ASSIGNMENT: All of the data is to be set down again without any alteration.

+++ DATA SUPPLIED +++

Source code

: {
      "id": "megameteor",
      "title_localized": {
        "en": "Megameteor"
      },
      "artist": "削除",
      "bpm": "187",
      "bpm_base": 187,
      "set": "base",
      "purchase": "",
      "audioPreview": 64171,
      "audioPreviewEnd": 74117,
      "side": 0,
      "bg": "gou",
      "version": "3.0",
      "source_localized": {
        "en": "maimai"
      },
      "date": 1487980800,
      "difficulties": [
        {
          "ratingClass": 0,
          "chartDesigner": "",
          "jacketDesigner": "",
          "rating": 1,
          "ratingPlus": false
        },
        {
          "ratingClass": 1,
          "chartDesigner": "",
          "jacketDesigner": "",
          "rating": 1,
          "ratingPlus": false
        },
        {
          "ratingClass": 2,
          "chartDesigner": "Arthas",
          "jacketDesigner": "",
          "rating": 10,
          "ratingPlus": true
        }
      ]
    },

+++

TASK OUTPUT:
Source code

: {
      "id": "megameteor",
      "title_localized": {
        "en": "Megameteor"
      },
      "artist": "削除",
      "bpm": "187",
      "bpm_base": 187,
      "set": "base",
      "purchase": "",
      "audioPreview": 64171,
      "audioPreviewEnd": 74117,
      "side": 0,
      "bg": "gou",
      "version": "3.0",
      "source_localized": {
        "en": "maimai"
      },
      "date": 1487980800,
      "difficulties": [
        {
          "ratingClass": 0,
          "chartDesigner": "",
          "jacketDesigner": "",
          "rating": 1,
          "ratingPlus": false
        },
        {
          "ratingClass": 1,
          "chartDesigner": "",
          "jacketDesigner": "",
          "rating": 1,
          "ratingPlus": false
        },
        {
          "ratingClass": 2,
          "chartDesigner": "Arthas",
          "jacketDesigner": "",
          "rating": 10,
          "ratingPlus": true
        }
      ]
    },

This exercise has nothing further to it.